Norm: § 2 Abs 3 GastG

Hessischer Verwaltungsgerichtshof 14. Senat

Entscheidungsdatum: 26.01.1994

Aktenzeichen: 14 UE 3238/90

Dokumenttyp: Urteil

(Entbehrlichkeit einer gaststättenrechtlichen Erlaubnis für Stehtisch vor einem Ladengeschäft des Lebensmitteleinzelhandels)

Leitsatz

Alkoholfreie Getränke oder zubereitete Speisen dürfen auch an unmittelbar vor einem Ladengeschäft des Lebensmitteleinzelhandels oder des Lebensmittelhandwerks aufgestellten Stehtischen während der Ladenöffnungszeiten verabreicht werden. Eine gaststättenrechtliche Erlaubnis ist hierfür nicht erforderlich. Die rechtlich begründete Notwendigkeit, eine Erlaubnis nach anderen Vorschriften, insbesondere eine straßenrechtliche Sondernutzungserlaubnis, einzuholen, bleibt unberührt.

Tatbestand

1Die Klägerin betreibt in Wiesbaden in der K.-gasse ein Ladengeschäft mit Kaffeeausschank. Von der Straße wird das Geschäft in voller Breite durch Glastüren und Glasfenster abgegrenzt. Drei Fünftel der Glasfront können für den Zugang in das Geschäft geöffnet werden. Bei geeigneter Witterung stellt die Klägerin vor dem Geschäft vier Stehtische mit Tischplatten von 80 x 80 cm zum Verzehr von Getränken und Imbißartikeln durch Kunden auf. Die Tische stehen vor den Fenstern des Ladengeschäfts.

2Die Aufstellung der Tische führte in der Vergangenheit mehrfach zu rechtlichen Auseinandersetzungen zwischen den Verfahrensbeteiligten. Das Tiefbauamt der Beklagten erteilte der Klägerin am 24. November 1989 eine straßenrechtliche Sondernutzungserlaubnis und führte damit die Erledigung eines beim Verwaltungsgericht Wiesbaden anhängigen Verwaltungsstreitverfahrens wegen Erteilung einer solchen Erlaubnis herbei. Im Jahre 1990 verlangte die Beklagte die unverzügliche Beseitigung der Tische, weil sie eine gaststättenrechtliche Erlaubnis für nötig hielt.
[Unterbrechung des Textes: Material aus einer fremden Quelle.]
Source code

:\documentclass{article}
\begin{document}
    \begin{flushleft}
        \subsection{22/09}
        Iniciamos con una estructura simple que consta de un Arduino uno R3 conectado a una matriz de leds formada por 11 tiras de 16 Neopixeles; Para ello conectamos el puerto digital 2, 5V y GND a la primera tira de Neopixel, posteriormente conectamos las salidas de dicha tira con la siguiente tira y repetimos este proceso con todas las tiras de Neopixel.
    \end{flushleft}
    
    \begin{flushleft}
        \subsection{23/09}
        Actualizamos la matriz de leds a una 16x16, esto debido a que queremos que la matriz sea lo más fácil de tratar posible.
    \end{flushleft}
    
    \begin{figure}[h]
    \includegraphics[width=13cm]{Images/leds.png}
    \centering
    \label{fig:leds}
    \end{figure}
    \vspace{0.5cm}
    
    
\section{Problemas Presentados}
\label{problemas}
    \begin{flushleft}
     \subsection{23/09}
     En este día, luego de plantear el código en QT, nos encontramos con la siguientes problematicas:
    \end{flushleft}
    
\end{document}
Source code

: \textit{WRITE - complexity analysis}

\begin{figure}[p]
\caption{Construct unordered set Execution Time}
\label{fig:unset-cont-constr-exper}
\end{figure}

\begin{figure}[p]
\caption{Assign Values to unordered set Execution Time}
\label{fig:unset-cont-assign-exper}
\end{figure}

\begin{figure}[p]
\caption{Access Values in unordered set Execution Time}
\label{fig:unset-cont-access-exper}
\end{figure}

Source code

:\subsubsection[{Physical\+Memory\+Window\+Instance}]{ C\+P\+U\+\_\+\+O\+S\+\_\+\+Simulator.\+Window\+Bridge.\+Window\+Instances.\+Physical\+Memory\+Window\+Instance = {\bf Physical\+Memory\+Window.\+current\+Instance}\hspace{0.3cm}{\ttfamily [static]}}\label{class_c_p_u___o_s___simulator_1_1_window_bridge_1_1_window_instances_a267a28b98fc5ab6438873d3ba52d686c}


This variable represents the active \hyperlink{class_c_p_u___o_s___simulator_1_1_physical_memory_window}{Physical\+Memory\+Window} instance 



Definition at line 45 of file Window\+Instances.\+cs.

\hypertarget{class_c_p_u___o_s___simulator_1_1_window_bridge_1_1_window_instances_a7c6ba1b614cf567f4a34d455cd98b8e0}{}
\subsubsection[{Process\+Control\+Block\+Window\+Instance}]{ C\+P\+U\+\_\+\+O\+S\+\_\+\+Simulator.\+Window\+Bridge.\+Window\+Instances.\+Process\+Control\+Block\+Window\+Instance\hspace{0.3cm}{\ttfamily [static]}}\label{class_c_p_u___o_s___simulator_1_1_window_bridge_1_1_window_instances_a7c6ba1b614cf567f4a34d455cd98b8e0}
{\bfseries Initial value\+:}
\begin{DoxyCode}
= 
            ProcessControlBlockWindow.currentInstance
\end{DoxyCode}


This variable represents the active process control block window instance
In späterer Zeit duldete sie die Aufstellung der Tische im Hinblick auf den anhängigen Rechtsstreit.

3Die Klägerin hatte bereits am 19. Oktober 1989 bei dem Verwaltungsgericht Wiesbaden eine Klage mit dem Ziel der Feststellung erhoben, daß sie für die Aufstellung der Stehtische einer Gaststättenerlaubnis nicht bedürfe.

4Das Verwaltungsgericht Wiesbaden traf die beantragte Feststellung durch Urteil vom 19. Juli 1990 mit der Begründung, daß die Klägerin alkoholfreie Getränke und Speisen zwar außerhalb ihres Ladengeschäfts, aber noch in räumlicher Verbindung damit verabreiche und daher nach § 2 Abs. 3 des Gaststättengesetzes einer Erlaubnis nicht bedürfe.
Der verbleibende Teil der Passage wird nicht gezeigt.